Ten new generation cars featured at International Rally of Whangarei a fortnight ago - David Holder (who has now finished his two-rally programme) in the Hyundai New Zealand i20, Andrew Hawkeswood and Rhys Gardner (both Mazda), Holden Barinas driven by Josh Martson and Greg Murphy, Emma Gilmour's Suzuki, a Skoda driven by Glenn Inkster, Carl Davies' Toyota, the Mitsubishi of Brian Green and Dylan Turner in his Audi S1.
Three more cars are under construction with Shannon Chambers to debut another Toyota while Phil Campbell and Brian Stokes will unleash Ford Fiestas during the season.
The four wheel drive turbo-powered cars look and sound like those in the World Rally Championship and are helping bring spectators back to the sport.
The problem, however, is that many drivers in the championship don't have access to one of these cars and shortly it will have a major impact on success.
Some of the most talented young drivers such as reigning series champ Holder, Matt Summerfield, Sloan Cox, Ben Hunt, Darren Galbraith, Job Quantock and current championship leader Graham Featherstone have no plans to move to an AP4 car and would struggle to find the necessary budget.
The cars, while cheap by WRC comparison, are still worth in the vicinity of $250,000-$300,000 and then there is the cost to run them.

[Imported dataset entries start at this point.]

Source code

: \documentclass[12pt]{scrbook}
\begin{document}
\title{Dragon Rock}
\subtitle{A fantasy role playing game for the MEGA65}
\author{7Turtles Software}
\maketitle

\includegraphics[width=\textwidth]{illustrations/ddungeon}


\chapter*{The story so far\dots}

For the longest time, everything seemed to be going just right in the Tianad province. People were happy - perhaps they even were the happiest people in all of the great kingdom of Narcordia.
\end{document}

For someone like 25-year-old Summerfield, who won the New Zealand Rally Championship event in Whangarei, it is just not an option.
"We couldn't afford the cost of building one like a lot of the younger guys in the top level - we simply don't have the funds to go down that road," Summerfield said.

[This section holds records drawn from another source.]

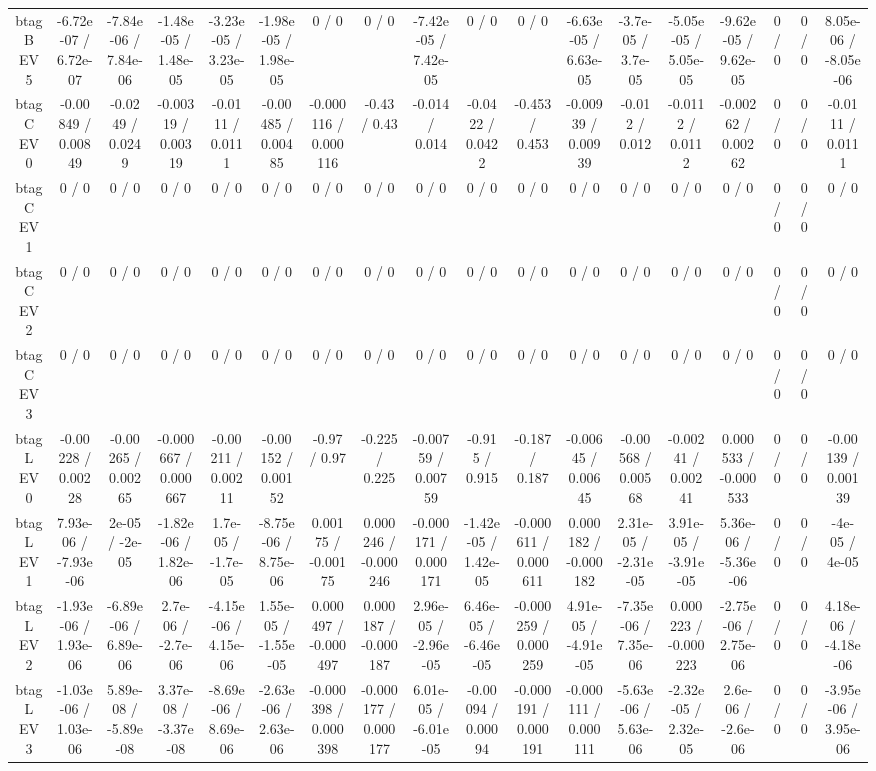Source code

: \documentclass[10pt]{article}
\begin{document}
\begin{table}[htbp]
\begin{center}
\begin{tabular}{|c|c|c|c|c|c|c|c|c|c|c|c|c|c|c|c|c|c|}
  btag B EV 5 & -6.72e-07 / 6.72e-07 & -7.84e-06 / 7.84e-06 & -1.48e-05 / 1.48e-05 & -3.23e-05 / 3.23e-05 & -1.98e-05 / 1.98e-05 & 0 / 0 & 0 / 0 & -7.42e-05 / 7.42e-05 & 0 / 0 & 0 / 0 & -6.63e-05 / 6.63e-05 & -3.7e-05 / 3.7e-05 & -5.05e-05 / 5.05e-05 & -9.62e-05 / 9.62e-05 & 0 / 0 & 0 / 0 & 8.05e-06 / -8.05e-06 \\ 
  btag C EV 0 & -0.00849 / 0.00849 & -0.0249 / 0.0249 & -0.00319 / 0.00319 & -0.0111 / 0.0111 & -0.00485 / 0.00485 & -0.000116 / 0.000116 & -0.43 / 0.43 & -0.014 / 0.014 & -0.0422 / 0.0422 & -0.453 / 0.453 & -0.00939 / 0.00939 & -0.012 / 0.012 & -0.0112 / 0.0112 & -0.00262 / 0.00262 & 0 / 0 & 0 / 0 & -0.0111 / 0.0111 \\ 
  btag C EV 1 & 0 / 0 & 0 / 0 & 0 / 0 & 0 / 0 & 0 / 0 & 0 / 0 & 0 / 0 & 0 / 0 & 0 / 0 & 0 / 0 & 0 / 0 & 0 / 0 & 0 / 0 & 0 / 0 & 0 / 0 & 0 / 0 & 0 / 0 \\ 
  btag C EV 2 & 0 / 0 & 0 / 0 & 0 / 0 & 0 / 0 & 0 / 0 & 0 / 0 & 0 / 0 & 0 / 0 & 0 / 0 & 0 / 0 & 0 / 0 & 0 / 0 & 0 / 0 & 0 / 0 & 0 / 0 & 0 / 0 & 0 / 0 \\ 
  btag C EV 3 & 0 / 0 & 0 / 0 & 0 / 0 & 0 / 0 & 0 / 0 & 0 / 0 & 0 / 0 & 0 / 0 & 0 / 0 & 0 / 0 & 0 / 0 & 0 / 0 & 0 / 0 & 0 / 0 & 0 / 0 & 0 / 0 & 0 / 0 \\ 
  btag L EV 0 & -0.00228 / 0.00228 & -0.00265 / 0.00265 & -0.000667 / 0.000667 & -0.00211 / 0.00211 & -0.00152 / 0.00152 & -0.97 / 0.97 & -0.225 / 0.225 & -0.00759 / 0.00759 & -0.915 / 0.915 & -0.187 / 0.187 & -0.00645 / 0.00645 & -0.00568 / 0.00568 & -0.00241 / 0.00241 & 0.000533 / -0.000533 & 0 / 0 & 0 / 0 & -0.00139 / 0.00139 \\ 
  btag L EV 1 & 7.93e-06 / -7.93e-06 & 2e-05 / -2e-05 & -1.82e-06 / 1.82e-06 & 1.7e-05 / -1.7e-05 & -8.75e-06 / 8.75e-06 & 0.00175 / -0.00175 & 0.000246 / -0.000246 & -0.000171 / 0.000171 & -1.42e-05 / 1.42e-05 & -0.000611 / 0.000611 & 0.000182 / -0.000182 & 2.31e-05 / -2.31e-05 & 3.91e-05 / -3.91e-05 & 5.36e-06 / -5.36e-06 & 0 / 0 & 0 / 0 & -4e-05 / 4e-05 \\ 
  btag L EV 2 & -1.93e-06 / 1.93e-06 & -6.89e-06 / 6.89e-06 & 2.7e-06 / -2.7e-06 & -4.15e-06 / 4.15e-06 & 1.55e-05 / -1.55e-05 & 0.000497 / -0.000497 & 0.000187 / -0.000187 & 2.96e-05 / -2.96e-05 & 6.46e-05 / -6.46e-05 & -0.000259 / 0.000259 & 4.91e-05 / -4.91e-05 & -7.35e-06 / 7.35e-06 & 0.000223 / -0.000223 & -2.75e-06 / 2.75e-06 & 0 / 0 & 0 / 0 & 4.18e-06 / -4.18e-06 \\ 
  btag L EV 3 & -1.03e-06 / 1.03e-06 & 5.89e-08 / -5.89e-08 & 3.37e-08 / -3.37e-08 & -8.69e-06 / 8.69e-06 & -2.63e-06 / 2.63e-06 & -0.000398 / 0.000398 & -0.000177 / 0.000177 & 6.01e-05 / -6.01e-05 & -0.00094 / 0.00094 & -0.000191 / 0.000191 & -0.000111 / 0.000111 & -5.63e-06 / 5.63e-06 & -2.32e-05 / 2.32e-05 & 2.6e-06 / -2.6e-06 & 0 / 0 & 0 / 0 & -3.95e-06 / 3.95e-06 \\ 

\end{tabular}
\end{center}
\end{table}
\end{document}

"I would love someone to give me a call and say they are going to build a car but there are a few of us young guys hoping for that at the moment."
Summerfield's best chance is that a manufacturer or owner decides to build an AP4 car and then looks to find a talented driver to pedal it.
"It is one of those things that it could turn up tomorrow," Summerfield said. "It is an unknown. There is a lot of talk about the cars and a lot of talk about people putting cars together."
Only the Hyundai New Zealand i20 has been built by a manufacturer and that has been done in conjunction with WRC star Hayden Paddon's own team Paddon RallySport.
The other AP4 cars have been built by drivers who have managed to assemble the funds required.
Summerfield thinks there are other manufacturers who will see the success of the category and the presence of rival brands and feel the need to join in as well. "I think it's coming," he said.
"I'm not sure if it is going to be this year but I think with the profile of rallying in New Zealand gaining so much momentum that will come. The AP4 car - the market of the car and the shape and size of the car - is what is getting sold most commonly in New Zealand these days so that is a big plus going forward in trying to entice these manufacturers into putting major support into rallying."
Hunt, the 2015 champion, chose to go down a different route to the AP4 cars.
He bucked the trend and opted for a new Subaru WRX STi last year. The next round of the championship is the Lone Star Canterbury Rally over Queen's Birthday Weekend.